§ **Goal of the exercise**
Could you return all of the entries word for word, minus any pictures?

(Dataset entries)
--------------------------------------------------

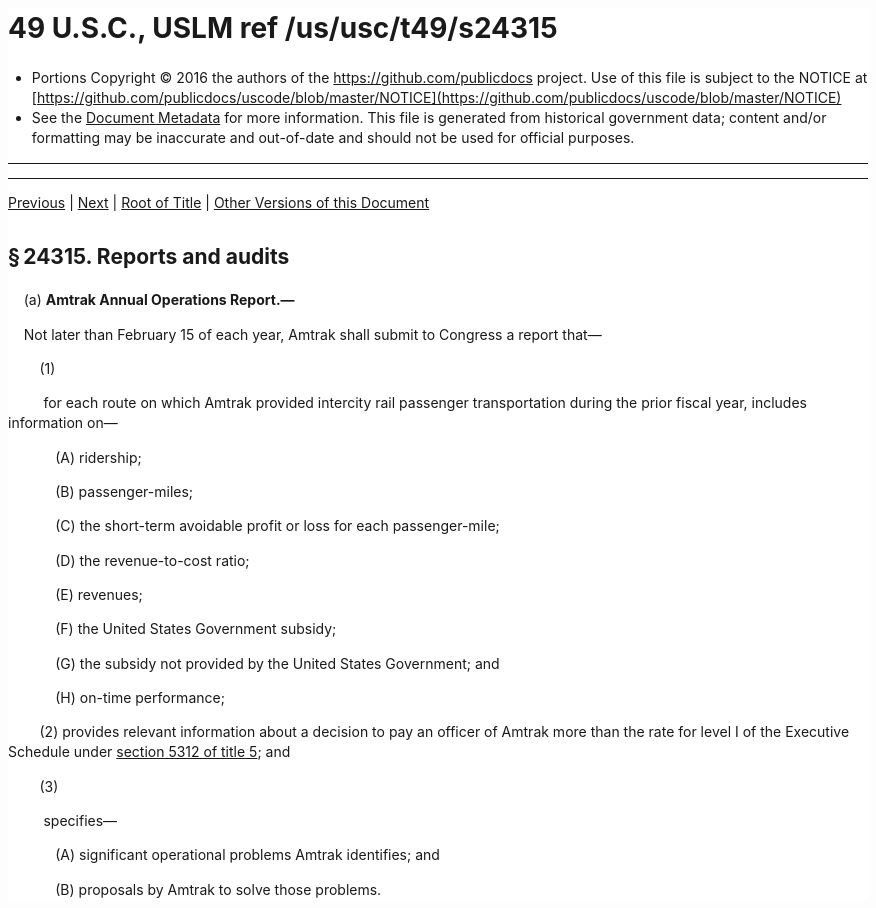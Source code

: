 ---
---

# 49 U.S.C., USLM ref /us/usc/t49/s24315

* Portions Copyright © 2016 the authors of the https://github.com/publicdocs project.
  Use of this file is subject to the NOTICE at [https://github.com/publicdocs/uscode/blob/master/NOTICE](https://github.com/publicdocs/uscode/blob/master/NOTICE)
* See the [Document Metadata](././../../../../../..//README.md) for more information.
  This file is generated from historical government data; content and/or formatting may be inaccurate and out-of-date and should not be used for official purposes.

----------
----------

[Previous](./../../../../../..//us/usc/t49/stV/ptC/ch243/m__us_usc_t49_s24314.md) | [Next](./../../../../../..//us/usc/t49/stV/ptC/ch243/m__us_usc_t49_s24316.md) | [Root of Title](./../../../../../../) | [Other Versions of this Document](https://publicdocs.github.io/go/links?ns=uslm&ref=%2Fus%2Fusc%2Ft49%2Fs24315)

## § 24315. Reports and audits

    (a) __Amtrak Annual Operations Report.—__ 

    Not later than February 15 of each year, Amtrak shall submit to Congress a report that—

        (1)

         for each route on which Amtrak provided intercity rail passenger transportation during the prior fiscal year, includes information on—

            (A) ridership;

            (B) passenger-miles;

            (C) the short-term avoidable profit or loss for each passenger-mile;

            (D) the revenue-to-cost ratio;

            (E) revenues;

            (F) the United States Government subsidy;

            (G) the subsidy not provided by the United States Government; and

            (H) on-time performance;

        (2) provides relevant information about a decision to pay an officer of Amtrak more than the rate for level I of the Executive Schedule under [section 5312 of title 5][/us/usc/t5/s5312]; and

        (3)

         specifies—

            (A) significant operational problems Amtrak identifies; and

            (B) proposals by Amtrak to solve those problems.


[/us/usc/t5/s5312]: https://publicdocs.github.io/go/links?ns=uslm&ref=%2Fus%2Fusc%2Ft5%2Fs5312
[/us/usc/t49/s308/a]: https://publicdocs.github.io/go/links?ns=uslm&ref=%2Fus%2Fusc%2Ft49%2Fs308%2Fa
[/us/pl/103/272/s1/e]: https://publicdocs.github.io/go/links?ns=uslm&ref=%2Fus%2Fpl%2F103%2F272%2Fs1%2Fe
[/us/stat/108/918]: https://publicdocs.github.io/go/links?ns=uslm&ref=%2Fus%2Fstat%2F108%2F918
[/us/pl/105/134/s206]: https://publicdocs.github.io/go/links?ns=uslm&ref=%2Fus%2Fpl%2F105%2F134%2Fs206
[/us/stat/111/2584]: https://publicdocs.github.io/go/links?ns=uslm&ref=%2Fus%2Fstat%2F111%2F2584
[/us/usc/t49/s308/a]: https://publicdocs.github.io/go/links?ns=uslm&ref=%2Fus%2Fusc%2Ft49%2Fs308%2Fa
[/us/usc/t49/s24902/b]: https://publicdocs.github.io/go/links?ns=uslm&ref=%2Fus%2Fusc%2Ft49%2Fs24902%2Fb
[/us/pl/105/134/s405/b/1/A]: https://publicdocs.github.io/go/links?ns=uslm&ref=%2Fus%2Fpl%2F105%2F134%2Fs405%2Fb%2F1%2FA
[/us/stat/111/2586]: https://publicdocs.github.io/go/links?ns=uslm&ref=%2Fus%2Fstat%2F111%2F2586
[/us/pl/105/134]: https://publicdocs.github.io/go/links?ns=uslm&ref=%2Fus%2Fpl%2F105%2F134
[/us/pl/104/66/s3003]: https://publicdocs.github.io/go/links?ns=uslm&ref=%2Fus%2Fpl%2F104%2F66%2Fs3003
[/us/usc/t31/s1113]: https://publicdocs.github.io/go/links?ns=uslm&ref=%2Fus%2Fusc%2Ft31%2Fs1113
[/us/pl/108/447]: https://publicdocs.github.io/go/links?ns=uslm&ref=%2Fus%2Fpl%2F108%2F447
[/us/stat/118/3221]: https://publicdocs.github.io/go/links?ns=uslm&ref=%2Fus%2Fstat%2F118%2F3221
[/us/pl/108/7/s350]: https://publicdocs.github.io/go/links?ns=uslm&ref=%2Fus%2Fpl%2F108%2F7%2Fs350
[/us/stat/117/419]: https://publicdocs.github.io/go/links?ns=uslm&ref=%2Fus%2Fstat%2F117%2F419
[/us/pl/105/134/s414]: https://publicdocs.github.io/go/links?ns=uslm&ref=%2Fus%2Fpl%2F105%2F134%2Fs414
[/us/stat/111/2589]: https://publicdocs.github.io/go/links?ns=uslm&ref=%2Fus%2Fstat%2F111%2F2589
[/us/usc/t2/s1602]: https://publicdocs.github.io/go/links?ns=uslm&ref=%2Fus%2Fusc%2Ft2%2Fs1602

--------------------------------------------------

§ **Answer box**
Source code

: ---
---

# 49 U.S.C., USLM ref /us/usc/t49/s24315

* Portions Copyright © 2016 the authors of the https://github.com/publicdocs project.
  Use of this file is subject to the NOTICE at [https://github.com/publicdocs/uscode/blob/master/NOTICE](https://github.com/publicdocs/uscode/blob/master/NOTICE)
* See the [Document Metadata](././../../../../../..//README.md) for more information.
  This file is generated from historical government data; content and/or formatting may be inaccurate and out-of-date and should not be used for official purposes.

----------
----------

[Previous](./../../../../../..//us/usc/t49/stV/ptC/ch243/m__us_usc_t49_s24314.md) | [Next](./../../../../../..//us/usc/t49/stV/ptC/ch243/m__us_usc_t49_s24316.md) | [Root of Title](./../../../../../../) | [Other Versions of this Document](https://publicdocs.github.io/go/links?ns=uslm&ref=%2Fus%2Fusc%2Ft49%2Fs24315)

## § 24315. Reports and audits

    (a) __Amtrak Annual Operations Report.—__ 

    Not later than February 15 of each year, Amtrak shall submit to Congress a report that—

        (1)

         for each route on which Amtrak provided intercity rail passenger transportation during the prior fiscal year, includes information on—

            (A) ridership;

            (B) passenger-miles;

            (C) the short-term avoidable profit or loss for each passenger-mile;

            (D) the revenue-to-cost ratio;

            (E) revenues;

            (F) the United States Government subsidy;

            (G) the subsidy not provided by the United States Government; and

            (H) on-time performance;

        (2) provides relevant information about a decision to pay an officer of Amtrak more than the rate for level I of the Executive Schedule under [section 5312 of title 5][/us/usc/t5/s5312]; and

        (3)

         specifies—

            (A) significant operational problems Amtrak identifies; and

            (B) proposals by Amtrak to solve those problems.


[/us/usc/t5/s5312]: https://publicdocs.github.io/go/links?ns=uslm&ref=%2Fus%2Fusc%2Ft5%2Fs5312
[/us/usc/t49/s308/a]: https://publicdocs.github.io/go/links?ns=uslm&ref=%2Fus%2Fusc%2Ft49%2Fs308%2Fa
[/us/pl/103/272/s1/e]: https://publicdocs.github.io/go/links?ns=uslm&ref=%2Fus%2Fpl%2F103%2F272%2Fs1%2Fe
[/us/stat/108/918]: https://publicdocs.github.io/go/links?ns=uslm&ref=%2Fus%2Fstat%2F108%2F918
[/us/pl/105/134/s206]: https://publicdocs.github.io/go/links?ns=uslm&ref=%2Fus%2Fpl%2F105%2F134%2Fs206
[/us/stat/111/2584]: https://publicdocs.github.io/go/links?ns=uslm&ref=%2Fus%2Fstat%2F111%2F2584
[/us/usc/t49/s308/a]: https://publicdocs.github.io/go/links?ns=uslm&ref=%2Fus%2Fusc%2Ft49%2Fs308%2Fa
[/us/usc/t49/s24902/b]: https://publicdocs.github.io/go/links?ns=uslm&ref=%2Fus%2Fusc%2Ft49%2Fs24902%2Fb
[/us/pl/105/134/s405/b/1/A]: https://publicdocs.github.io/go/links?ns=uslm&ref=%2Fus%2Fpl%2F105%2F134%2Fs405%2Fb%2F1%2FA
[/us/stat/111/2586]: https://publicdocs.github.io/go/links?ns=uslm&ref=%2Fus%2Fstat%2F111%2F2586
[/us/pl/105/134]: https://publicdocs.github.io/go/links?ns=uslm&ref=%2Fus%2Fpl%2F105%2F134
[/us/pl/104/66/s3003]: https://publicdocs.github.io/go/links?ns=uslm&ref=%2Fus%2Fpl%2F104%2F66%2Fs3003
[/us/usc/t31/s1113]: https://publicdocs.github.io/go/links?ns=uslm&ref=%2Fus%2Fusc%2Ft31%2Fs1113
[/us/pl/108/447]: https://publicdocs.github.io/go/links?ns=uslm&ref=%2Fus%2Fpl%2F108%2F447
[/us/stat/118/3221]: https://publicdocs.github.io/go/links?ns=uslm&ref=%2Fus%2Fstat%2F118%2F3221
[/us/pl/108/7/s350]: https://publicdocs.github.io/go/links?ns=uslm&ref=%2Fus%2Fpl%2F108%2F7%2Fs350
[/us/stat/117/419]: https://publicdocs.github.io/go/links?ns=uslm&ref=%2Fus%2Fstat%2F117%2F419
[/us/pl/105/134/s414]: https://publicdocs.github.io/go/links?ns=uslm&ref=%2Fus%2Fpl%2F105%2F134%2Fs414
[/us/stat/111/2589]: https://publicdocs.github.io/go/links?ns=uslm&ref=%2Fus%2Fstat%2F111%2F2589
[/us/usc/t2/s1602]: https://publicdocs.github.io/go/links?ns=uslm&ref=%2Fus%2Fusc%2Ft2%2Fs1602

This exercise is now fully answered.